Task to carry out:
The full listing should be set down again without a single alteration.

+++

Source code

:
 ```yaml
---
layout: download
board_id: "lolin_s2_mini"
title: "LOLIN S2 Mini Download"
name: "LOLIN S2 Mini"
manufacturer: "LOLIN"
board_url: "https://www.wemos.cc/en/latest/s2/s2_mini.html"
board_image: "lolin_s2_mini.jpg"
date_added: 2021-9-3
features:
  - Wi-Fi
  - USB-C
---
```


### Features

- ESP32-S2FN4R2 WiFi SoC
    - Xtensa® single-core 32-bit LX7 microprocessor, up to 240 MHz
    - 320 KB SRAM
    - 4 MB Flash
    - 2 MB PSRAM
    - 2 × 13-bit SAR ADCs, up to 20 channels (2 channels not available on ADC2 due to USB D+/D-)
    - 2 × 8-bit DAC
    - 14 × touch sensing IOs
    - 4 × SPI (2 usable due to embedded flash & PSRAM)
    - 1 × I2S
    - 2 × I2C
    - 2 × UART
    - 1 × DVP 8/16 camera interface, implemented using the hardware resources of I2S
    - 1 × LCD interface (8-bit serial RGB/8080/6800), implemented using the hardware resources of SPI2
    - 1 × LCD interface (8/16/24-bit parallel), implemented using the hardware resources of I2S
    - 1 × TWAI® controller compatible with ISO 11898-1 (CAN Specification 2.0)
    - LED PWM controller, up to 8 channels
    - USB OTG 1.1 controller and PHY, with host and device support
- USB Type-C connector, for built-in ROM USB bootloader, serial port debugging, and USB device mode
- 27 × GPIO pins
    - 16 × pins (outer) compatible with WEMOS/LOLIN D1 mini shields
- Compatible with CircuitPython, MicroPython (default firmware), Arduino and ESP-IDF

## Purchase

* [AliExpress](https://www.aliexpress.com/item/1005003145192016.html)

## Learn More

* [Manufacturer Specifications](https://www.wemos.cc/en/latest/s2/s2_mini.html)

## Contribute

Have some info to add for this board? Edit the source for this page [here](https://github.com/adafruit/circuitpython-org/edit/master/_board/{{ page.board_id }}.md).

+++

Reply to the exercise:
Source code

:
 ```yaml
---
layout: download
board_id: "lolin_s2_mini"
title: "LOLIN S2 Mini Download"
name: "LOLIN S2 Mini"
manufacturer: "LOLIN"
board_url: "https://www.wemos.cc/en/latest/s2/s2_mini.html"
board_image: "lolin_s2_mini.jpg"
date_added: 2021-9-3
features:
  - Wi-Fi
  - USB-C
---
```


### Features

- ESP32-S2FN4R2 WiFi SoC
    - Xtensa® single-core 32-bit LX7 microprocessor, up to 240 MHz
    - 320 KB SRAM
    - 4 MB Flash
    - 2 MB PSRAM
    - 2 × 13-bit SAR ADCs, up to 20 channels (2 channels not available on ADC2 due to USB D+/D-)
    - 2 × 8-bit DAC
    - 14 × touch sensing IOs
    - 4 × SPI (2 usable due to embedded flash & PSRAM)
    - 1 × I2S
    - 2 × I2C
    - 2 × UART
    - 1 × DVP 8/16 camera interface, implemented using the hardware resources of I2S
    - 1 × LCD interface (8-bit serial RGB/8080/6800), implemented using the hardware resources of SPI2
    - 1 × LCD interface (8/16/24-bit parallel), implemented using the hardware resources of I2S
    - 1 × TWAI® controller compatible with ISO 11898-1 (CAN Specification 2.0)
    - LED PWM controller, up to 8 channels
    - USB OTG 1.1 controller and PHY, with host and device support
- USB Type-C connector, for built-in ROM USB bootloader, serial port debugging, and USB device mode
- 27 × GPIO pins
    - 16 × pins (outer) compatible with WEMOS/LOLIN D1 mini shields
- Compatible with CircuitPython, MicroPython (default firmware), Arduino and ESP-IDF

## Purchase

* [AliExpress](https://www.aliexpress.com/item/1005003145192016.html)

## Learn More

* [Manufacturer Specifications](https://www.wemos.cc/en/latest/s2/s2_mini.html)

## Contribute

Have some info to add for this board? Edit the source for this page [here](https://github.com/adafruit/circuitpython-org/edit/master/_board/{{ page.board_id }}.md).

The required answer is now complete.